Sister Bay set up an ad hoc committee to manage its highway reconstruction. The committee was made up of two village board members, other village commission members, and representatives from the business and residential community.

Sister Bay village president Dave Lienau said the purpose of the group was to relieve the entire board of discussion over small aspects of the reconstruction.

“We figured out quickly it was going to be an immense and time-consuming project,” said Lienau. “Having a committee that could focus on just those items on a weekly basis was a great thing to do because it could keep the rest of us informed but they could move forward with things.”

The committee was given authority to deal directly with the Department of Transportation (DOT) and the village’s consultant, though expenditures had to go through the village board.

Agenda items for the Sister Bay committee included color of the crosswalks across the highway, the style of rock chosen for the retaining wall on the hill entering downtown and initial legwork on property acquisition. Gibraltar has taken up each of these issues for the first time at the town board level, where discussion pertaining to the highway and streetscape project takes up the majority of the four-plus hour meetings.

“It’s more efficient for the town to just work with our consultant,” said Hackbarth. “The town board is definitely not micromanaging in any way in my opinion.”

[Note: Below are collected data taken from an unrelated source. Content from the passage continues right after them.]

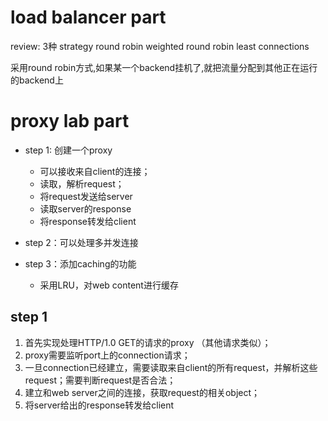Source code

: # load balancer part
review: 3种 strategy
round robin
weighted round robin
least connections

采用round robin方式,如果某一个backend挂机了,就把流量分配到其他正在运行的backend上

# proxy lab part

- step 1: 创建一个proxy
  - 可以接收来自client的连接；
  - 读取，解析request；
  - 将request发送给server
  - 读取server的response
  - 将response转发给client

- step 2：可以处理多并发连接
- step 3：添加caching的功能
  - 采用LRU，对web content进行缓存

## step 1
1. 首先实现处理HTTP/1.0 GET的请求的proxy （其他请求类似）；
2. proxy需要监听port上的connection请求；
3. 一旦connection已经建立，需要读取来自client的所有request，并解析这些request；需要判断request是否合法；
4. 建立和web server之间的连接，获取request的相关object；
5. 将server给出的response转发给client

For streetscape projects outside the scope of the highway, the town has brought some projects straight to the board without a committee recommendation.

In redeveloping the new Fish Creek Beach property, the Feb. 17, 2017 Parks and Lands Committee meeting minutes explain, “The Town Board will most likely spearhead the project but would like a recommendation from the committee.” The committee did not make a formal recommendation for any aspects of the beach property and the topic has since been under the jurisdiction of the town board.

“We’re trying to coordinate a lot of this stuff with the highway project,” said Hackbarth. “Instead of having three different uncoordinated subcommittees trying to do this stuff, it made more sense for us to look at what is being done together.”

Redevelopment of Sunset Beach and the boat trailer parking lot were also taken out of committee to be discussed at the town board level without a formal recommendation by the committee.

The town board has contracted with SEH for approximately $120,000 for the town beach designs, wayfinding, parking, lighting and sidewalk designs. SEH will present a plan containing these aspects of the streetscape project to the town board, which will then serve as the guiding document for future projects in the town and the highway project beginning in spring 2019.